«C’est un début!» Les premiers mois de notre coopérante Karina en Côte d’Ivoire

L’auteure, Karina Fauteux, est conseillère juridique volontaire déployée en Côte d’Ivoire dans le cadre du projet « Protection des enfants, femmes et autres collectivités vulnérables » mis en œuvre par Avocats sans frontières Canada (ASFC) et le Bureau international des droits des enfants (IBCR) grâce à l’appui financier du gouvernement du Canada accordé par l’entremise d’Affaires mondiales Canada. Son mandat consiste à apporter un appui technique à l’Association des Femmes Juristes de Côte d’Ivoire (AFJCI) au sein de leur clinique juridique de San Pédro, afin d’améliorer l’accès à la justice pour les populations les plus vulnérables.
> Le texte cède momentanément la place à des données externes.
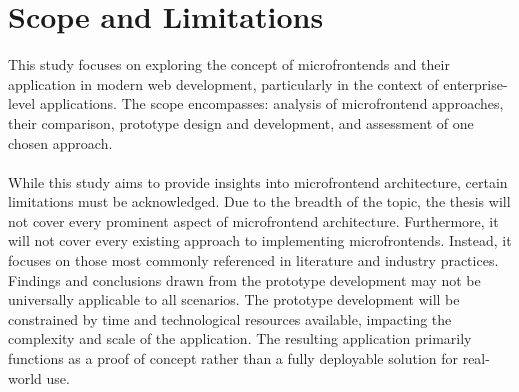 \section{Scope and Limitations}
This study focuses on exploring the concept of microfrontends and their application in modern web development, particularly in the context of enterprise-level applications. The scope encompasses: analysis of microfrontend approaches, their comparison, prototype design and development, and assessment of one chosen approach. \\\\
While this study aims to provide insights into microfrontend architecture, certain limitations must be acknowledged. Due to the breadth of the topic, the thesis will not cover every prominent aspect of microfrontend architecture. Furthermore, it will not cover every existing approach to implementing microfrontends. Instead, it focuses on those most commonly referenced in literature and industry practices. Findings and conclusions drawn from the prototype development may not be universally applicable to all scenarios. The prototype development will be constrained by time and technological resources available, impacting the complexity and scale of the application. The resulting application primarily functions as a proof of concept rather than a fully deployable solution for real-world use.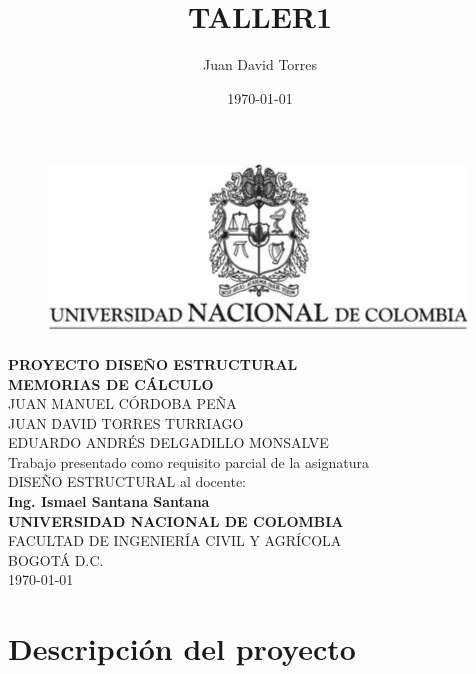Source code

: \documentclass[12pt]{article}
\title{TALLER1}
\author{Juan David Torres}
\date{\today}
\begin{document}
\renewcommand{\tablename}{Tabla}%
\renewcommand{\listtablename}{Índice de tablas}
\begin{titlepage}
    \thispagestyle{empty}
    \begin{center}
        \begin{figure}
        \centering%
        \includegraphics{images/EscudoUN.png}
    \end{figure}
    
    \vspace{1cm}
    
        \textbf{PROYECTO DISEÑO ESTRUCTURAL\\MEMORIAS DE CÁLCULO}\\[1.3in]
      
    JUAN MANUEL CÓRDOBA PEÑA \\  
    JUAN DAVID TORRES TURRIAGO \\
    EDUARDO ANDRÉS DELGADILLO MONSALVE \\  [1.5in]
 Trabajo presentado como requisito parcial de la asignatura\\  DISEÑO ESTRUCTURAL  al docente:\\[3mm] \textbf {\large{Ing. Ismael Santana Santana}}\\[1.5in]
   \textbf{UNIVERSIDAD NACIONAL DE COLOMBIA}\\
   FACULTAD DE INGENIERÍA CIVIL Y AGRÍCOLA\\
   BOGOTÁ D.C.\\
   \today
    \end{center}
\end{titlepage}

\newpage
\thispagestyle{empty}
\tableofcontents
\thispagestyle{empty}
\newpage



\newpage

\setcounter{page}{1}
\section{Descripción del proyecto}
\end{document}
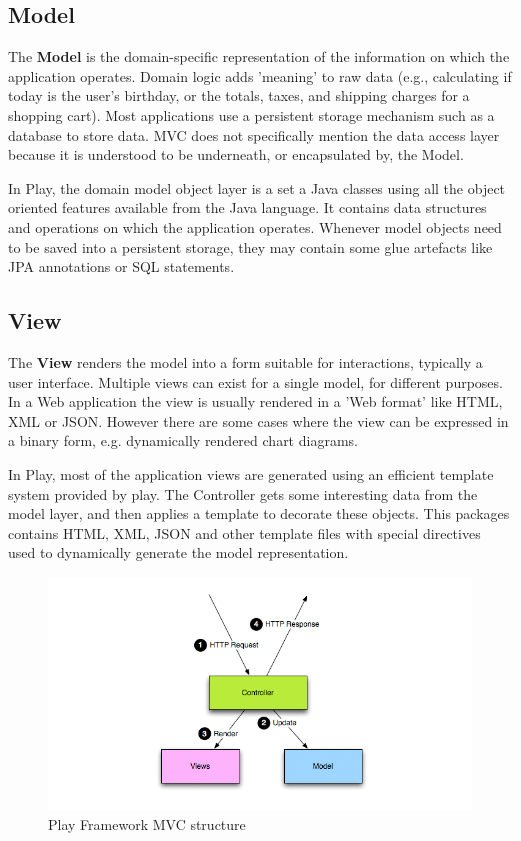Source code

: \subsection{Model}
The \textbf{Model} is the domain-specific representation of the information on which the application operates.
Domain logic adds 'meaning' to raw data (e.g., calculating if today is the user's birthday, or the totals, taxes, and shipping charges for a shopping cart).
 Most applications use a persistent storage mechanism such as a database to store data.
MVC does not specifically mention the data access layer because it is understood to be underneath, or encapsulated by, the Model.

In Play, the domain model object layer is a set a Java classes using all the object oriented features available from the Java language. 
It contains data structures and operations on which the application operates. 
Whenever model objects need to be saved into a persistent storage, they may contain some glue artefacts like JPA annotations or SQL statements.

\subsection{View}
The \textbf{View} renders the model into a form suitable for interactions, typically a user interface.
Multiple views can exist for a single model, for different purposes.
In a Web application the view is usually rendered in a 'Web format' like HTML, XML or JSON.
However there are some cases where the view can be expressed in a binary form, e.g. dynamically rendered chart diagrams.

In Play, most of the application views are generated using an efficient template system provided by play. 
The Controller gets some interesting data from the model layer, and then applies a template to decorate these objects. 
This packages contains HTML, XML, JSON and other template files with special directives used to dynamically generate the model representation.
\\
\begin{figure}[h]
  \centering
    \captionsetup{justification=centering}
    \includegraphics[width=\textwidth]{play_mvc}
    \caption{Play Framework MVC structure}
  \label{play_mvc_image}
\end{figure}


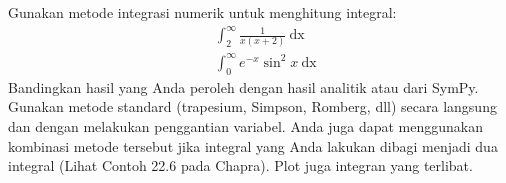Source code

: \begin{soal}
Gunakan metode integrasi numerik untuk menghitung integral:
\begin{align}
& \int_{2}^{\infty} \frac{1}{x(x + 2)}\ \mathrm{dx} \\
& \int_{0}^{\infty} e^{-x} \sin^{2} x\ \mathrm{dx}
\end{align}
Bandingkan hasil yang Anda peroleh dengan hasil analitik atau dari SymPy.
Gunakan metode standard (trapesium, Simpson, Romberg, dll) secara
langsung dan dengan melakukan penggantian variabel. Anda juga dapat menggunakan
kombinasi metode tersebut jika integral yang Anda lakukan dibagi menjadi dua
integral (Lihat Contoh 22.6 pada Chapra). Plot juga integran yang terlibat.
\end{soal}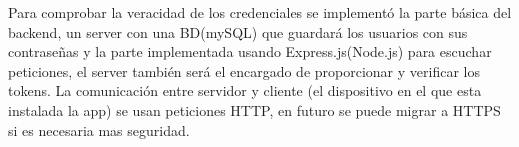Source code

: Para comprobar la veracidad de los credenciales se implementó la parte básica del backend, un server con una BD(mySQL) que guardará los usuarios con sus contraseñas y la parte implementada usando Express.js(Node.js) para escuchar peticiones, el server también será el encargado de proporcionar y verificar los tokens. La comunicación entre servidor y cliente (el dispositivo en el que esta instalada la app) se usan peticiones HTTP, en futuro se puede migrar a HTTPS si es necesaria mas seguridad.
Le mois dernier était celui du choc culturel. Je découvrais un nouveau monde et un nouveau mode de vie. Une réalité que je peinais à décrire et dans laquelle j’apprends toujours à vivre. En près de deux mois, j’ai eu le temps de faire quelques progrès. Je ne m’étonne plus, des regards des gens, de la différence de définition donné au concept de « ponctualité » ou encore des visites occasionnelles d’indésirables cafards dans ma cuisine pourtant propre. Même mon corps semble s’adapter. Mes mains ne se couvrent plus de bleus et de blessures dus au tordage et aux frottements occasionnés par ma lessive hebdomadaire. Mes doigts gardent même leur taille normale au lendemain de cette activité.
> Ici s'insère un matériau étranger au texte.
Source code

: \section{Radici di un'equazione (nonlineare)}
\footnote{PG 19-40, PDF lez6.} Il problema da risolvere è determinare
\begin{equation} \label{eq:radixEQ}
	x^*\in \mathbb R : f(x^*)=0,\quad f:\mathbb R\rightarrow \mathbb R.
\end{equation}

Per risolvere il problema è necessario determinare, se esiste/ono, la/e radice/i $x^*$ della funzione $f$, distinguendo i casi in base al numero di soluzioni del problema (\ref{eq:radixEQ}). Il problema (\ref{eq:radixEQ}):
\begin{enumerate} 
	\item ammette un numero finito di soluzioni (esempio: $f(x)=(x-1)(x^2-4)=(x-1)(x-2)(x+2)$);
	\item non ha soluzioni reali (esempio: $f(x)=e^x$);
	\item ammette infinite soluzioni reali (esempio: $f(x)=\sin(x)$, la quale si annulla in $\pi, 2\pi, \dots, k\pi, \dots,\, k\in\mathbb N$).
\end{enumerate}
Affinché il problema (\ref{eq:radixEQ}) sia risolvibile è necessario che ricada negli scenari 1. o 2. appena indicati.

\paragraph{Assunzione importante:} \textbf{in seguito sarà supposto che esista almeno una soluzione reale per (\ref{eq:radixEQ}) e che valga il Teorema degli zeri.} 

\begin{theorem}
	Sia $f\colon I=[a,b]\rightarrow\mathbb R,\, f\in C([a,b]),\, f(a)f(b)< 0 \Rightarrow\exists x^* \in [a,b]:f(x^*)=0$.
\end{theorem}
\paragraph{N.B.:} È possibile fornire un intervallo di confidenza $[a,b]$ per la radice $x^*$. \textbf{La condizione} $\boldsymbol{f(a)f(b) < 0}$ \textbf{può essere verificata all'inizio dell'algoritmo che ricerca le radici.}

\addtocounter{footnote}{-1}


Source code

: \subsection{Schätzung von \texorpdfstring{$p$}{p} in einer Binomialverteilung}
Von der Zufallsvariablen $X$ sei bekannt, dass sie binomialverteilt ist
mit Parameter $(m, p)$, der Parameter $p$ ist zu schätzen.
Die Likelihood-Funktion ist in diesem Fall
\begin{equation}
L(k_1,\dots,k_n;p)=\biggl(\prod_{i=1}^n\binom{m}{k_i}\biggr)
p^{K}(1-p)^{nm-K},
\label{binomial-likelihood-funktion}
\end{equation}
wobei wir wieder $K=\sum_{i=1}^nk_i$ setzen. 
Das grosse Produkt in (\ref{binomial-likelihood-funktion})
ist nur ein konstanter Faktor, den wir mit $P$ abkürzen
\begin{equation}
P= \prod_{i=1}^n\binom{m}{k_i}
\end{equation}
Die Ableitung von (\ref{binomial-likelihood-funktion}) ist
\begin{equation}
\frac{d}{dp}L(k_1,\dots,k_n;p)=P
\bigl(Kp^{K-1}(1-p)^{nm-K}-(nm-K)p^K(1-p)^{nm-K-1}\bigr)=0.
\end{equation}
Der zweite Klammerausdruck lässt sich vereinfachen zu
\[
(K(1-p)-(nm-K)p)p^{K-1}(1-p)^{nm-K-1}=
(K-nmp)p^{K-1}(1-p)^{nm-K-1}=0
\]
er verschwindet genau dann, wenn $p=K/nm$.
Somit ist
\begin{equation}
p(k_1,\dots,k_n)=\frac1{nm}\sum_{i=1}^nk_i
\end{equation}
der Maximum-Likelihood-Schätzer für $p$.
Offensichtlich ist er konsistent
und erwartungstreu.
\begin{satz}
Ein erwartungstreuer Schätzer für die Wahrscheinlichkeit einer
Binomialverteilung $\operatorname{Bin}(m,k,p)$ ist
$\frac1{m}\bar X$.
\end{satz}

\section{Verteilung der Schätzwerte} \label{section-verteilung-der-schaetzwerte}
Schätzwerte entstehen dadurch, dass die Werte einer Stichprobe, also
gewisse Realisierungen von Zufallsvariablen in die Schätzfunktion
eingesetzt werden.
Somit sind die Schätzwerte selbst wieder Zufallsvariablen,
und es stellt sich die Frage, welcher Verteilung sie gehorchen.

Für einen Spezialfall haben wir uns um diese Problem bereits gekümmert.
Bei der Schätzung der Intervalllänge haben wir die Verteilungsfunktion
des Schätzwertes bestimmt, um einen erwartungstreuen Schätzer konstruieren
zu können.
Pourtant, plus le temps passe, plus je prends conscience des défis et des obstacles de mon nouvel environnement de travail et de mon domaine d’activités. J’apprends à commencer par la base. Plutôt que de commencer par leur demander si je peux leur faire parvenir de la documentation par internet, je commence par demander si les cibles savent lire. La Côte d’Ivoire semble déterminée à aller de l’avant, mais la réalité, c’est que près de 56% de la population de plus de 15 ans sont toujours analphabètes [1]. De plus, encore plusieurs villages n’ont pas d’installations qui leur permettraient d’avoir accès à l’eau courante et l’électricité.
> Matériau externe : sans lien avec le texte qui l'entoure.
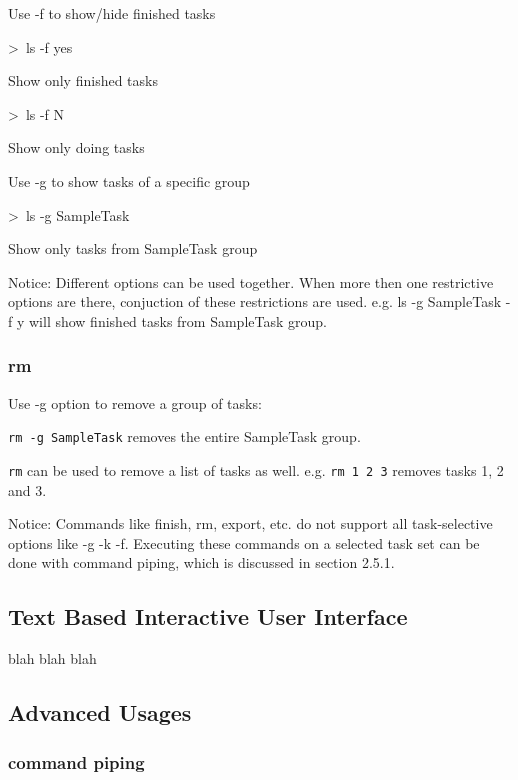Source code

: \documentclass[12pt, a4paper]{article}
\begin{document}
Use -f to show/hide finished tasks

    \textgreater \ ls -f yes

    Show only finished tasks

    \textgreater \ ls -f N

    Show only doing tasks

Use -g to show tasks of a specific group

    \textgreater \ ls -g SampleTask

    Show only tasks from SampleTask group

Notice: Different options can be used together.
        When more then one restrictive options are there, conjuction of these restrictions are used.
        e.g. ls -g SampleTask -f y will show finished tasks from SampleTask group. 

\subsubsection{rm}
Use -g option to remove a group of tasks:

\texttt{rm -g SampleTask} removes the entire SampleTask group.

\texttt{rm} can be used to remove a list of tasks as well. e.g. \texttt{rm 1 2 3} removes tasks 1, 2 and 3.


Notice: Commands like finish, rm, export, etc. do not support all task-selective options like -g -k -f.
Executing these commands on a selected task set can be done with command piping, which is discussed in section 2.5.1.

\subsection{Text Based Interactive User Interface}
blah blah blah

\subsection{Advanced Usages}
\subsubsection{command piping}
\end{document}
La réalité d’ici nous rattrape sans cesse. Il y a trois semaines, j’ai assisté à la fête des lumières de la ville de Doba. 123 530 âmes y demeurent. Ayant déjà assisté au festival des lanternes, le Yi Peng, en Thaïlande, je m’attendais à quelque chose dans la même veine. Un autre festival symbolique où on exprimerait nos souhaits pour le futur. Après 2 heures 30 de montagnes russes naturelles en brousse, je fais face à une fête qui exprime effectivement des souhaits pour l’avenir, mais surtout une reconnaissance pour la chance qui leur a été donnée. Samedi, 17 septembre 2017, nous fêtions l’arrivée de l’électricité au village. Il y a un peu plus d’un an, cette ville se trouvait toujours plongée dans la noirceur. En cette journée de commémorations, on ne célèbre pas tellement la lumière comme un symbole, mais plutôt comme le signe tangible du développement.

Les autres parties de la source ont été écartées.